– А если я вам трактор в канаве утоплю, – спросила я задумчиво, – это ведь будет нехорошо, а?
– Да кто тебя на него посадит! – махнул он рукой. – Ты, главное, туда походи, поконспектируй. Для галочки. А они, глядишь, и отстанут… – И, словно что-то вспомнив, добавил: – Ты это… оденься как можно скромнее!
– Разве я нескромно одета? – удивилась я, оглядывая свое клетчатое платьице с кокетливыми бархатными кармашками.
– Как можно скромнее, – повторил он с нажимом.
На курсы трактористов я отправилась, облачившись в черное платье с белым воротничком. Это была наискромнейшая вещь моего гардероба. Платье имело длинную юбку и длинные рукава, при этом пикантно облегало мою узкую талию, высокую грудь и пышные бедра, придавая мне сходство с рано созревшей школьницей, но тогда я по простоте душевной такими мелочами не заморачивалась. Я нашла здание, вошла в класс и осмотрелась.
Первое, что меня ошеломило, – пол в классе был густо заплеван шелухой от семечек. Она просто покрывала его, как ковер. В углу класса толпились человек пятнадцать вьюношей системы «гопник отмороженный» и дружно грызли семечки с остервенением голодных бурундуков. «Можно подумать, их дома не кормили», – подумала я машинально (сейчас, по здравом размышлении, я думаю, что так оно и было).
– Здрасти, – пискнула я.
Юноши дружно прекратили свое занятие и уставились на меня с каким-то плотоядным выражением.
– Меня тут на курсы п-п-прислали, – прошептала я и попятилась.
– А ништяк чувиха, – одобрительно отозвался один из них, весь покрытый наколками.
– Цецька что надо, – согласился другой, смачно сплевывая на пол шелуху через выбитые зубы…
Вечером того же дня, злобно крутя носом, я обдумывала ситуацию.
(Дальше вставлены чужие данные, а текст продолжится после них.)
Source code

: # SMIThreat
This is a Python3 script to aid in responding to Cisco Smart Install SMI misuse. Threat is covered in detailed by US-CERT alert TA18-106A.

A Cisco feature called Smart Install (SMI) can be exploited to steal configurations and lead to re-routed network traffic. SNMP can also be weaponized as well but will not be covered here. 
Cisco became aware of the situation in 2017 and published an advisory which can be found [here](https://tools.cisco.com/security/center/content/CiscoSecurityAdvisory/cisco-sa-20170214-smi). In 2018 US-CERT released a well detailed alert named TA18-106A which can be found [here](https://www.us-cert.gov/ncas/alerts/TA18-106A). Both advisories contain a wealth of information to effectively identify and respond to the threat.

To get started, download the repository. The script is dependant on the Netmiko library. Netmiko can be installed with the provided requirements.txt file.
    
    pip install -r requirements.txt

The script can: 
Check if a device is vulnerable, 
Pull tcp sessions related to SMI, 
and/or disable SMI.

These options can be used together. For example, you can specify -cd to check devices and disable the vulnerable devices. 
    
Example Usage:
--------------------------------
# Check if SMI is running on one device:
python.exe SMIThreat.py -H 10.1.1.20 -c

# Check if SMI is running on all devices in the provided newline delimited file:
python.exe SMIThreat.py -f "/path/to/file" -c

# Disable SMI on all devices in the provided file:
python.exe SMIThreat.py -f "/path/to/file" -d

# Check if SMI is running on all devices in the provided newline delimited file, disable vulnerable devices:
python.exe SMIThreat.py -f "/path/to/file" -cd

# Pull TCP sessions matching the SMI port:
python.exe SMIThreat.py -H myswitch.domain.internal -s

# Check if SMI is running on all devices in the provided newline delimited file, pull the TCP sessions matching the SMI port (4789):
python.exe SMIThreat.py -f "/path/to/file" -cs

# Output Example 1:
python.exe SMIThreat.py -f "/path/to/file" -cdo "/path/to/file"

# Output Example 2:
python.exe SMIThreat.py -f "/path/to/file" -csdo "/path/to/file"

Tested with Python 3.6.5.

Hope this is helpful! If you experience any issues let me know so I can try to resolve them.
Вспоминала слова шефа: «Оденься поскромнее!». Ведь знал же, куда посылал! Все знал заранее! Ах он… растакой!
Это требовало симметричного ответа, как говорят люди военные. Я взяла несколько листов писчей бумаги и написала (воспроизвожу по памяти):
«Заведующему лаборатории Имярек1
от лаборантки Имярек2
Заявление.
Я, такая-то, прошу освободить меня от посещения курсов трактористов ввиду того, что сил моих больше нет. По прибытии на курсы меня встретила толпа молодых людей, одетых в мятые растянутые треники и грязные пиджаки. Руки у них были в наколках, а зубы у большинства отсутствовали по причине, вероятно, того, что были выбиты в драках. Большинство из них также имели носы, свернутые набок по той же причине.
Они одобрительно высказались о моей внешности, заявив, что я «клевая телка», «ништяк чувиха» и «бабца что надо». После чего все они сделали мне предложения непристойного свойства. Когда я вежливо ответила им «спасибо, не надо», они стали очень интересоваться моей личной жизнью и выяснять, если ли у меня муж, жених или любовник. Получив отрицательный ответ по всем трем пунктам, они спросили: «А если нет, то какого хрена ты выкобениваешься». Мои попытки объяснить, что я надеюсь встретить когда-нибудь своего истинного избранника, привели к тому, что они возразили: «А мы чем тебе плохи, можешь взять нас всех сразу».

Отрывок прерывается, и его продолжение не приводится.